Task prompt: All of the records must be given again exactly.
***** Source data
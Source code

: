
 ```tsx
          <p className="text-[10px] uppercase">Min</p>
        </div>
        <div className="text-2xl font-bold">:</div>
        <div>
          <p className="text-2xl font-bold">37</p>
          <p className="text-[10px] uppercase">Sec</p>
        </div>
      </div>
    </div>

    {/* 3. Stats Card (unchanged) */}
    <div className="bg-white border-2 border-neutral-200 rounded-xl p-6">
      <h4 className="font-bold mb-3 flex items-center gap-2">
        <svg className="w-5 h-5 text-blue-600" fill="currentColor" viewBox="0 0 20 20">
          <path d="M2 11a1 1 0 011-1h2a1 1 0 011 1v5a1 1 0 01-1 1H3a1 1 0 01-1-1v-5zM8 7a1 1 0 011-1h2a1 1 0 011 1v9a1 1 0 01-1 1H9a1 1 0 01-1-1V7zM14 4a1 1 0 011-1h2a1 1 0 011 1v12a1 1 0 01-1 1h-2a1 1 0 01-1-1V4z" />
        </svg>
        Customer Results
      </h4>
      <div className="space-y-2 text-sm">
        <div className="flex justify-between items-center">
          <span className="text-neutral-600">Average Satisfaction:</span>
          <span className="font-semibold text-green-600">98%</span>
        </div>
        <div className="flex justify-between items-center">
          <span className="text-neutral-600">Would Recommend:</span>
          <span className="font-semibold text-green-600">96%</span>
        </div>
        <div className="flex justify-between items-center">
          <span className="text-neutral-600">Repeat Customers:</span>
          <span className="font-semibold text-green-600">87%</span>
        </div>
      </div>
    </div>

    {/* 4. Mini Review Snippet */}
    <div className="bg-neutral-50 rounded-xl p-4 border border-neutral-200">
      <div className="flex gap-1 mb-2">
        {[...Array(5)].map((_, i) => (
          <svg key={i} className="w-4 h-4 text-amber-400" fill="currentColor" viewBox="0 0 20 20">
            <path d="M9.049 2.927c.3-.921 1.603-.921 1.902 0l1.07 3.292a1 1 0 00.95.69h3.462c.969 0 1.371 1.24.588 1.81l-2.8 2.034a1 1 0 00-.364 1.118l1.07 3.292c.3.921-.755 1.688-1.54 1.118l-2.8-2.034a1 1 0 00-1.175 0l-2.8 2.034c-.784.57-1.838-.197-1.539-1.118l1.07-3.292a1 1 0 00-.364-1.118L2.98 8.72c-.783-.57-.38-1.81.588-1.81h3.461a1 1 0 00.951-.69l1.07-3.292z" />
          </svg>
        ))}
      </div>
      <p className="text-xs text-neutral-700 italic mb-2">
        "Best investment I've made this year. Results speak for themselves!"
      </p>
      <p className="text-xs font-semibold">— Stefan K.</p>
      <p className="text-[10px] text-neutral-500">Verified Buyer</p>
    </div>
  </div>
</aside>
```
**********
Result of the exercise:
Source code

:
 ```tsx
          <p className="text-[10px] uppercase">Min</p>
        </div>
        <div className="text-2xl font-bold">:</div>
        <div>
          <p className="text-2xl font-bold">37</p>
          <p className="text-[10px] uppercase">Sec</p>
        </div>
      </div>
    </div>

    {/* 3. Stats Card (unchanged) */}
    <div className="bg-white border-2 border-neutral-200 rounded-xl p-6">
      <h4 className="font-bold mb-3 flex items-center gap-2">
        <svg className="w-5 h-5 text-blue-600" fill="currentColor" viewBox="0 0 20 20">
          <path d="M2 11a1 1 0 011-1h2a1 1 0 011 1v5a1 1 0 01-1 1H3a1 1 0 01-1-1v-5zM8 7a1 1 0 011-1h2a1 1 0 011 1v9a1 1 0 01-1 1H9a1 1 0 01-1-1V7zM14 4a1 1 0 011-1h2a1 1 0 011 1v12a1 1 0 01-1 1h-2a1 1 0 01-1-1V4z" />
        </svg>
        Customer Results
      </h4>
      <div className="space-y-2 text-sm">
        <div className="flex justify-between items-center">
          <span className="text-neutral-600">Average Satisfaction:</span>
          <span className="font-semibold text-green-600">98%</span>
        </div>
        <div className="flex justify-between items-center">
          <span className="text-neutral-600">Would Recommend:</span>
          <span className="font-semibold text-green-600">96%</span>
        </div>
        <div className="flex justify-between items-center">
          <span className="text-neutral-600">Repeat Customers:</span>
          <span className="font-semibold text-green-600">87%</span>
        </div>
      </div>
    </div>

    {/* 4. Mini Review Snippet */}
    <div className="bg-neutral-50 rounded-xl p-4 border border-neutral-200">
      <div className="flex gap-1 mb-2">
        {[...Array(5)].map((_, i) => (
          <svg key={i} className="w-4 h-4 text-amber-400" fill="currentColor" viewBox="0 0 20 20">
            <path d="M9.049 2.927c.3-.921 1.603-.921 1.902 0l1.07 3.292a1 1 0 00.95.69h3.462c.969 0 1.371 1.24.588 1.81l-2.8 2.034a1 1 0 00-.364 1.118l1.07 3.292c.3.921-.755 1.688-1.54 1.118l-2.8-2.034a1 1 0 00-1.175 0l-2.8 2.034c-.784.57-1.838-.197-1.539-1.118l1.07-3.292a1 1 0 00-.364-1.118L2.98 8.72c-.783-.57-.38-1.81.588-1.81h3.461a1 1 0 00.951-.69l1.07-3.292z" />
          </svg>
        ))}
      </div>
      <p className="text-xs text-neutral-700 italic mb-2">
        "Best investment I've made this year. Results speak for themselves!"
      </p>
      <p className="text-xs font-semibold">— Stefan K.</p>
      <p className="text-[10px] text-neutral-500">Verified Buyer</p>
    </div>
  </div>
</aside>
```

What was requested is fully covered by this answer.